Tchékhov n’en est pas à sa première adaptation lyrique, mais William Walton et Dominick Argento n’ont guère marqué les esprits lorsqu’ils ont adapté L’Ours, respectivement en 1957 et 1967, pas plus que Thomas Pasatieri avec sa version de La Mouette en 1974. En revanche, Peter Eötvös avait frappé un grand coup en 1998 avec ses Trois Sœurs. Philippe Fénelon allait-il relever le défi, saurait-il nous toucher avec cet adieu à un paradis perdu ? Voilà ce qu’on brûlait d’apprendre en allant assister à cette Cerisaie, à moins qu’il ne faille plutôt dire Вишнëвый сад, puisque c’est avec une équipe entièrement russe que cet opéra a été créé. Et si l’on peut trouver à redire à certains détails de la production, nous y reviendrons, l’impression générale est plutôt celle d’une grande réussite.
Enfin un opéra contemporain qui aime les voix ! Plus que dans son Faust vu récemment à Garnier, Philippe Fénelon écrit pour la voix, et non contre elle, comme tant de ses confrères. Il ne traite pas le gosier humain comme un instrument qu’il faut soumettre aux pires sévices, il ne nous vrille pas les oreilles en confinant les sopranos dans un suraigu constant, il ne répugne pas à faire se frotter les timbres de manière agréable à entendre, dans des duos, trios, ou dans le grand ensemble initial. Le tout sans que le résultat soit passéiste, car les quelques citations qui émaillent la partition sont toujours brévissimes, tandis que l’orchestre magistralement dirigé par Tito Ceccherini distille des sonorités raffinées et inédites. Avec ce chœur de jeunes filles qui ponctue l’œuvre, on reconnaît la maîtrise de l’écriture chorale dont Fénelon fait preuve depuis des années, mais la beauté de nombreux passages est en revanche nouvelle. Quelques éléments rappellent discrètement le chef-d’œuvre d’Eötvös : la présence d’un petit orchestre en fond de scène – mais elle est ici justifiée par le bal qui se donne chez Ranievskaïa, et ne dure que le temps du premier acte – et le travestissement – tout à fait traditionnel en ce qui concerne Gricha, le petit garçon défunt (Alexandra Kadurina vêtue d’un costume couvert de givre), et limité à deux autres personnages, ces deux exclus que sont le vieux serviteur Firs (magnifiquement interprété par la mezzo Ksenia Vyaznikova) et la gouvernante allemande, la basse Mischa Schelomianski, dont on avait pu apprécier le don comique dans Les Fiançailles au couvent (voir recension).
Tous les chanteurs sont parfaitement à l’aise dans des rôles qui semblent avoir été écrits sur mesure.
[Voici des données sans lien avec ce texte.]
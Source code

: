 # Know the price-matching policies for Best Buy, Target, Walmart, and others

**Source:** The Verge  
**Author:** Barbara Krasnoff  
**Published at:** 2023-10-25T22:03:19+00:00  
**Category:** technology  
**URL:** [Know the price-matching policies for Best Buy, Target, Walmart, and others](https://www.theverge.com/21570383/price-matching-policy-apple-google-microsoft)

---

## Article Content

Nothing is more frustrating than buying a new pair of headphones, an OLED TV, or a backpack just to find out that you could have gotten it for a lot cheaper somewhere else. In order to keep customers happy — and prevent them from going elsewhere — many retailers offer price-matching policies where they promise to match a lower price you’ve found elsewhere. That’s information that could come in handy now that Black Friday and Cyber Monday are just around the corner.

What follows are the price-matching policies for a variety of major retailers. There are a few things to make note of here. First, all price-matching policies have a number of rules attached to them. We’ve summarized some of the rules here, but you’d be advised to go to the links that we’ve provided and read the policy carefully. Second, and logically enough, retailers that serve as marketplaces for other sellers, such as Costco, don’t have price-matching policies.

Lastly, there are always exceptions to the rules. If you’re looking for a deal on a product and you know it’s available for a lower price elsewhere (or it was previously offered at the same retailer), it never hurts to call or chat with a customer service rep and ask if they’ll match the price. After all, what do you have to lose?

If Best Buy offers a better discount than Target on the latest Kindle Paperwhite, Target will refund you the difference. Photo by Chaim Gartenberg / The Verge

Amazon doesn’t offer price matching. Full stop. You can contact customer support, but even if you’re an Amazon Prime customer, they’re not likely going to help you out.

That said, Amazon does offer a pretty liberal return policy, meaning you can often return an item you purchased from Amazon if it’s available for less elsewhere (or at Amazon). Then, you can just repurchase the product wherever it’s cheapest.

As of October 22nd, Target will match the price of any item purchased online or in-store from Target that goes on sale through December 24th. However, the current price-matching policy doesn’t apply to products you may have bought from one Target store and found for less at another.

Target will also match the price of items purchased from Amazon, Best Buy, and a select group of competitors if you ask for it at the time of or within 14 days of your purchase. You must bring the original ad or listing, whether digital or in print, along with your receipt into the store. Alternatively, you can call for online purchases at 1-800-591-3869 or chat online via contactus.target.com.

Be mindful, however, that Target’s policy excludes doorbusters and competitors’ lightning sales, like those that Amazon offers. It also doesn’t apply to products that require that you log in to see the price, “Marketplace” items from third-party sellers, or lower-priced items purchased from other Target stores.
Même si le compositeur avait Olga Guryakova en tête, Elena Kelessidi s’empare avec panache d’un personnage que se disputent les plus grandes actrices de théâtre ; son vibrato serré ne fait qu’ajouter par endroits un supplément d’émotion. Car c’est là aussi la grande réussite de cette Cerisaie : le spectateur y est ému, grâce à Tchékhov, certes, mais aussi grâce à Fénelon. Silhouette d’une grâce extrême, la Varia d’Anna Krainikova touche aussi par la grande beauté de son soprano. En Anya, Ulyana Aleksyuk brille, elle, dans le registre de la colorature, et son rôle inclut des vocalises tout à fait « zerbinettiennes » qu’elle exécute comme en se jouant. Svetlana Lifar déploie tous ses graves au service de la servante Douniacha. Peut-être un peu plus en retrait, les voix masculines ne déméritent pas, ni le ténor Marat Gali, un peu jeune scéniquement pour incarner Lionia, ni le baryton Igor Golovatenko, très convaincant en Lopakhine.
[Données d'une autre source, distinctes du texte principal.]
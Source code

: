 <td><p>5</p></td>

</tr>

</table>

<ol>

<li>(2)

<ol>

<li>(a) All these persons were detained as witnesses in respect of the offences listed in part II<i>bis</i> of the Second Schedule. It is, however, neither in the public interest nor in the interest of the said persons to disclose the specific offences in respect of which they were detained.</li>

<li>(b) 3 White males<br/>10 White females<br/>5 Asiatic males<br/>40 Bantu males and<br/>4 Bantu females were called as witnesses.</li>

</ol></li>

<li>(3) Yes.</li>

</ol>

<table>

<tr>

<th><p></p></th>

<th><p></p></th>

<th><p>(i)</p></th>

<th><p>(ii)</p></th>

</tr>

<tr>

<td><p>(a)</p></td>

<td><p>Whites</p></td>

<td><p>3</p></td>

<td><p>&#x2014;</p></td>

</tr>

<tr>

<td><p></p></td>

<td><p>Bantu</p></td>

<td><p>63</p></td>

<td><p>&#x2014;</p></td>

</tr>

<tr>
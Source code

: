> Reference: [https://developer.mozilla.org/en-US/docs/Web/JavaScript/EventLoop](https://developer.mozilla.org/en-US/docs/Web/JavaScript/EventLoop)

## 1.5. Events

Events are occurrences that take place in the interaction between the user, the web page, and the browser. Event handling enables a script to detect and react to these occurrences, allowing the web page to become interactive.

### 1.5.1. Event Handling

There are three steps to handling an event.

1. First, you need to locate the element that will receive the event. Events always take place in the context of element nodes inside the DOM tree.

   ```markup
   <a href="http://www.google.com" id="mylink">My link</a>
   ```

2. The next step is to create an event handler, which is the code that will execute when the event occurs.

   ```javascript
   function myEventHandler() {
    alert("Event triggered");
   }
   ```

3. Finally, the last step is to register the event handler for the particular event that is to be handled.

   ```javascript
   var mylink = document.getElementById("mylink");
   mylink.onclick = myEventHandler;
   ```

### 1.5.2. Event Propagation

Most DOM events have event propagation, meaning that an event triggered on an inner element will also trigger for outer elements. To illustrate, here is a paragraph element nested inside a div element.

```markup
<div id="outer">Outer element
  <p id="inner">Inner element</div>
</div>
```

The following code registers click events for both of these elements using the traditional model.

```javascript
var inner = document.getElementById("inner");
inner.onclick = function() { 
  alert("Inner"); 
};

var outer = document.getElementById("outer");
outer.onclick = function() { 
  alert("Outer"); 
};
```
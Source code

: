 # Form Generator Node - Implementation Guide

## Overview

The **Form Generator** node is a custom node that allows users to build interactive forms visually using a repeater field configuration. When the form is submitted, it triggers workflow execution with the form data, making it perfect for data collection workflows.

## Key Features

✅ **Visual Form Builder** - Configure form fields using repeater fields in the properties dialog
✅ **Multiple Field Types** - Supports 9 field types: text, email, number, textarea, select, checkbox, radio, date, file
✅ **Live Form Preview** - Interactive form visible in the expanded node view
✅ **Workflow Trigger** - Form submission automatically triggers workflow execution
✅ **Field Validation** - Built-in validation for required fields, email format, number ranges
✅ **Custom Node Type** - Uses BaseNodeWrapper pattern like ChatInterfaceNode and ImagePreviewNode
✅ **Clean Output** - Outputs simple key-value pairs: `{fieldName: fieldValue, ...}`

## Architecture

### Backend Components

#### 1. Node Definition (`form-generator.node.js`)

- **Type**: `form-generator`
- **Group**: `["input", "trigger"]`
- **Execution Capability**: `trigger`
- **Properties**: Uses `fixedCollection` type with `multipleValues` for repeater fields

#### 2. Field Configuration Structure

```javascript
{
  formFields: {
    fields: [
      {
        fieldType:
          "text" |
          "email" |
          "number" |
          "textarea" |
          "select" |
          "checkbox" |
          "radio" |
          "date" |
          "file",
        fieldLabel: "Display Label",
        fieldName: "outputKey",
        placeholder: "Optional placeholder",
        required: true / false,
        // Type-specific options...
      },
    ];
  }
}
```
Certains ont pu être surpris par le décor de Jean-Pierre Vergier, avec ces arbres omniprésents, qui ressemblent plus à des baobabs qu’à des cerisiers, mais ses costumes, qui revisitent avec esprit les années 1900, sont parfaitement en situation. La mise en scène de Georges Lavaudant est fidèle au désir de Tchékhov, qui voulait qu’on souligne la comédie, bien mise en avant chez certains personnages, mais sans oublier l’amertume d’un livret qui s’ouvre sur le mot « adieu » et se termine par « abréger l’éternité ».